What is expected
All lines from the beginning of the listing through the line with "If this setup" are to be copied word for word; the pictures are not.

Provided material
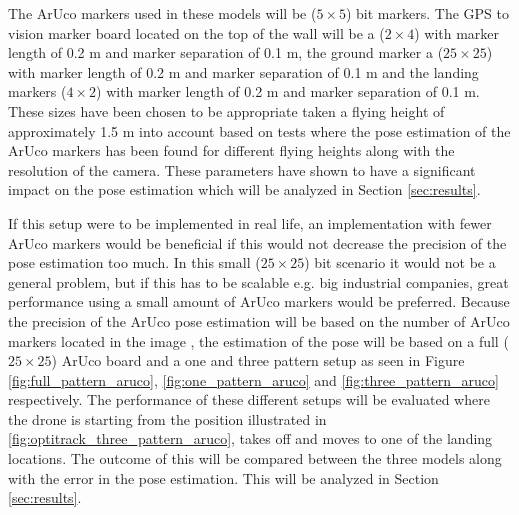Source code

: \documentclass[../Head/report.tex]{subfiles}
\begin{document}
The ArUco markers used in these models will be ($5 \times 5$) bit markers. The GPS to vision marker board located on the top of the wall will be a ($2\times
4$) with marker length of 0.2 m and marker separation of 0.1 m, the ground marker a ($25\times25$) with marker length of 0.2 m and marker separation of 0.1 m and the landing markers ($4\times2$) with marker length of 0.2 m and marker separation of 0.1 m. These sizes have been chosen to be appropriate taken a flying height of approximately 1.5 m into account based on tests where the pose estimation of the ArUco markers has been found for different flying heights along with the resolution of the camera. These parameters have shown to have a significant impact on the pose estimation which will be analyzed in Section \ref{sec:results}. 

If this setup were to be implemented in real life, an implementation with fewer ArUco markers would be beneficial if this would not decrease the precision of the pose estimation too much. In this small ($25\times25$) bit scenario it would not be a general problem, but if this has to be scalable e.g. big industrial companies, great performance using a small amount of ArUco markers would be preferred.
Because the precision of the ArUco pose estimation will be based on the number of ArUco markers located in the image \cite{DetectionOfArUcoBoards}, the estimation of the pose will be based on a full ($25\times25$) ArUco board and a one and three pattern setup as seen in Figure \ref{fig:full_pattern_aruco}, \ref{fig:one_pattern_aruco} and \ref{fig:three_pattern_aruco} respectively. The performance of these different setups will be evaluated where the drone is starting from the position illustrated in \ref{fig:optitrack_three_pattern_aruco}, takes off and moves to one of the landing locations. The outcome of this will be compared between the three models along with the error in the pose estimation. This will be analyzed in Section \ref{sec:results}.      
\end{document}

Reply to the task
Source code

: \documentclass[../Head/report.tex]{subfiles}
\begin{document}
The ArUco markers used in these models will be ($5 \times 5$) bit markers. The GPS to vision marker board located on the top of the wall will be a ($2\times
4$) with marker length of 0.2 m and marker separation of 0.1 m, the ground marker a ($25\times25$) with marker length of 0.2 m and marker separation of 0.1 m and the landing markers ($4\times2$) with marker length of 0.2 m and marker separation of 0.1 m. These sizes have been chosen to be appropriate taken a flying height of approximately 1.5 m into account based on tests where the pose estimation of the ArUco markers has been found for different flying heights along with the resolution of the camera. These parameters have shown to have a significant impact on the pose estimation which will be analyzed in Section \ref{sec:results}. 

If this setup were to be implemented in real life, an implementation with fewer ArUco markers would be beneficial if this would not decrease the precision of the pose estimation too much. In this small ($25\times25$) bit scenario it would not be a general problem, but if this has to be scalable e.g. big industrial companies, great performance using a small amount of ArUco markers would be preferred.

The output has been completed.